Google on data center efficiency: Stop making excuses
Posted by: Mark Fontecchio
NEW YORK — Bill Weihl, Google’s green energy czar, told a group of data center operators here that some of them need to stop making excuses for not improving their facilities’ energy efficiency.
After years of secrecy around how its data centers operate, Google has now drawn the curtain to show how efficient its data center facilities are. But during a panel discussion at The Uptime Institute’s conference in New York today, some questioned whether all data centers should be cut in the same mold.
In particular, the question was whether the data center power usage effectiveness (PUE) of some businesses — financial institutions, for example — should be compared to those of search engines such as Google.
“Should a bank have the same PUE as a search engine?” Ken Brill, Uptime founder and executive director. “The answer is no.”

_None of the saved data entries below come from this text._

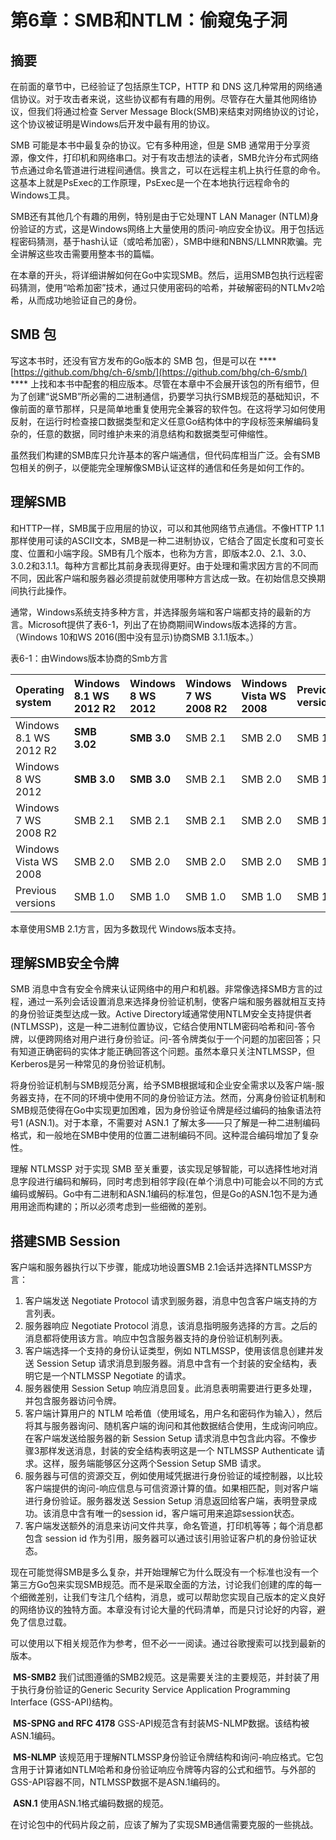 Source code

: # 第6章：SMB和NTLM：偷窥兔子洞

## 摘要

在前面的章节中，已经验证了包括原生TCP，HTTP 和 DNS 这几种常用的网络通信协议。对于攻击者来说，这些协议都有有趣的用例。尽管存在大量其他网络协议，但我们将通过检查 Server Message Block\(SMB\)来结束对网络协议的讨论，这个协议被证明是Windows后开发中最有用的协议。

SMB 可能是本书中最复杂的协议。它有多种用途，但是 SMB 通常用于分享资源，像文件，打印机和网络串口。对于有攻击想法的读者，SMB允许分布式网络节点通过命名管道进行进程间通信。换言之，可以在远程主机上执行任意的命令。这基本上就是PsExec的工作原理，PsExec是一个在本地执行远程命令的Windows工具。

SMB还有其他几个有趣的用例，特别是由于它处理NT LAN Manager \(NTLM\)身份验证的方式，这是Windows网络上大量使用的质问-响应安全协议。用于包括远程密码猜测，基于hash认证（或哈希加密），SMB中继和NBNS/LLMNR欺骗。完全讲解这些攻击需要用整本书的篇幅。

在本章的开头，将详细讲解如何在Go中实现SMB。然后，运用SMB包执行远程密码猜测，使用“哈希加密”技术，通过只使用密码的哈希，并破解密码的NTLMv2哈希，从而成功地验证自己的身份。

## SMB 包

写这本书时，还没有官方发布的Go版本的 SMB 包，但是可以在  ****[https://github.com/bhg/ch-6/smb/](https://github.com/bhg/ch-6/smb/) **** 上找和本书中配套的相应版本。尽管在本章中不会展开该包的所有细节，但为了创建“说SMB”所必需的二进制通信，扔要学习执行SMB规范的基础知识，不像前面的章节那样，只是简单地重复使用完全兼容的软件包。在这将学习如何使用反射，在运行时检查接口数据类型和定义任意Go结构体中的字段标签来解编码复杂的，任意的数据，同时维护未来的消息结构和数据类型可伸缩性。

虽然我们构建的SMB库只允许基本的客户端通信，但代码库相当广泛。会有SMB包相关的例子，以便能完全理解像SMB认证这样的通信和任务是如何工作的。

## 理解SMB

和HTTP一样，SMB属于应用层的协议，可以和其他网络节点通信。不像HTTP 1.1那样使用可读的ASCII文本，SMB是一种二进制协议，它结合了固定长度和可变长度、位置和小端字段。SMB有几个版本，也称为方言，即版本2.0、2.1、3.0、3.0.2和3.1.1。每种方言都比其前身表现得更好。由于处理和需求因方言的不同而不同，因此客户端和服务器必须提前就使用哪种方言达成一致。在初始信息交换期间执行此操作。

通常，Windows系统支持多种方言，并选择服务端和客户端都支持的最新的方言。Microsoft提供了表6-1，列出了在协商期间Windows版本选择的方言。（Windows 10和WS 2016\(图中没有显示\)协商SMB 3.1.1版本。）

表6-1：由Windows版本协商的Smb方言

| Operating system | Windows 8.1 WS 2012 R2 | Windows 8 WS 2012 | Windows 7 WS 2008 R2 | Windows Vista WS 2008 | Previous versions |
| :--- | :--- | :--- | :--- | :--- | :--- |
| Windows 8.1 WS 2012 R2 | **SMB 3.02** | **SMB 3.0** | SMB 2.1 | SMB 2.0 | SMB 1.0 |
| Windows 8 WS 2012 | **SMB 3.0** | **SMB 3.0** | SMB 2.1 | SMB 2.0 | SMB 1.0 |
| Windows 7 WS 2008 R2 | SMB 2.1 | SMB 2.1 | SMB 2.1 | SMB 2.0 | SMB 1.0 |
| Windows Vista WS 2008 | SMB 2.0 | SMB 2.0 | SMB 2.0 | SMB 2.0 | SMB 1.0 |
| Previous versions | SMB 1.0 | SMB 1.0 | SMB 1.0 | SMB 1.0 | SMB 1.0 |

本章使用SMB 2.1方言，因为多数现代 Windows版本支持。

## 理解SMB安全令牌

SMB 消息中含有安全令牌来认证网络中的用户和机器。非常像选择SMB方言的过程，通过一系列会话设置消息来选择身份验证机制，使客户端和服务器就相互支持的身份验证类型达成一致。Active Directory域通常使用NTLM安全支持提供者\(NTLMSSP\)，这是一种二进制位置协议，它结合使用NTLM密码哈希和问-答令牌，以便跨网络对用户进行身份验证。问-答令牌类似于一个问题的加密回答；只有知道正确密码的实体才能正确回答这个问题。虽然本章只关注NTLMSSP，但Kerberos是另一种常见的身份验证机制。

将身份验证机制与SMB规范分离，给予SMB根据域和企业安全需求以及客户端-服务器支持，在不同的环境中使用不同的身份验证方法。然而，分离身份验证机制和SMB规范使得在Go中实现更加困难，因为身份验证令牌是经过编码的抽象语法符号1 \(ASN.1\)。对于本章，不需要对 ASN.1 了解太多——只了解是一种二进制编码格式，和一般地在SMB中使用的位置二进制编码不同。这种混合编码增加了复杂性。

理解 NTLMSSP 对于实现 SMB 至关重要，该实现足够智能，可以选择性地对消息字段进行编码和解码，同时考虑到相邻字段\(在单个消息中\)可能会以不同的方式编码或解码。Go中有二进制和ASN.1编码的标准包，但是Go的ASN.1包不是为通用用途而构建的；所以必须考虑到一些细微的差别。

## 搭建SMB Session

客户端和服务器执行以下步骤，能成功地设置SMB 2.1会话并选择NTLMSSP方言：

1. 客户端发送 Negotiate Protocol 请求到服务器，消息中包含客户端支持的方言列表。
2. 服务器响应 Negotiate Protocol 消息，该消息指明服务选择的方言。之后的消息都将使用该方言。响应中包含服务器支持的身份验证机制列表。
3. 客户端选择一个支持的身份认证类型，例如 NTLMSSP，使用该信息创建并发送 Session Setup 请求消息到服务器。消息中含有一个封装的安全结构，表明它是一个NTLMSSP Negotiate 的请求。
4. 服务器使用 Session Setup 响应消息回复。此消息表明需要进行更多处理，并包含服务器访问令牌。
5. 客户端计算用户的 NTLM 哈希值（使用域名，用户名和密码作为输入），然后将其与服务器询问、随机客户端的询问和其他数据结合使用，生成询问响应。在客户端发送给服务器的新 Session Setup 请求消息中包含此内容。不像步骤3那样发送消息，封装的安全结构表明这是一个 NTLMSSP Authenticate 请求。这样，服务端能够区分这两个Session Setup SMB 请求。
6. 服务器与可信的资源交互，例如使用域凭据进行身份验证的域控制器，以比较客户端提供的询问-响应信息与可信资源计算的值。如果相匹配，则对客户端进行身份验证。服务器发送 Session Setup 消息返回给客户端，表明登录成功。该消息中含有唯一的session id，客户端可用来追踪session状态。
7. 客户端发送额外的消息来访问文件共享，命名管道，打印机等等；每个消息都包含 session id 作为引用，服务器可以通过该引用验证客户机的身份验证状态。

现在可能觉得SMB是多么复杂，并开始理解它为什么既没有一个标准也没有一个第三方Go包来实现SMB规范。而不是采取全面的方法，讨论我们创建的库的每一个细微差别，让我们专注几个结构，消息，或可以帮助您实现自己版本的定义良好的网络协议的独特方面。本章没有讨论大量的代码清单，而是只讨论好的内容，避免了信息过载。

可以使用以下相关规范作为参考，但不必一一阅读。通过谷歌搜索可以找到最新的版本。

​ **MS-SMB2** 我们试图遵循的SMB2规范。这是需要关注的主要规范，并封装了用于执行身份验证的Generic Security Service Application Programming Interface \(GSS-API\)结构。

​ **MS-SPNG and RFC 4178** GSS-API规范含有封装MS-NLMP数据。该结构被ASN.1编码。

​ **MS-NLMP** 该规范用于理解NTLMSSP身份验证令牌结构和询问-响应格式。它包含用于计算诸如NTLM哈希和身份验证响应令牌等内容的公式和细节。与外部的GSS-API容器不同，NTLMSSP数据不是ASN.1编码的。

​ **ASN.1** 使用ASN.1格式编码数据的规范。

在讨论包中的代码片段之前，应该了解为了实现SMB通信需要克服的一些挑战。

The reasoning behind it is that bank and financial applications require a higher level of uptime than search queries, and thus need more redundancy, which leads to lower efficiency. But Weihl questioned the logic.
“We actually have some Sarbanes Oxley requirements,” he said. “We’re not just a search engine company. We also run very reliable data centers that I think any data center operator here would be proud to run.”
Weihl later added that the discussion sounded like “people making excuses for why the EPA or DOE should not push hard for a standard because, hey, we’re different.”
“To me, not to be too combative, but that sounds like an excuse for not doing better.”
Currently the federal government is working on developing an Energy Star rating for data centers. Michael Zatz, the manager of the Energy Star commercial buildings program, sees the potential for different categories of data centers, but would prefer that those categories be defined by what kind of work the data centers perform, and not necessarily by what industry they’re in or how they identify themselves.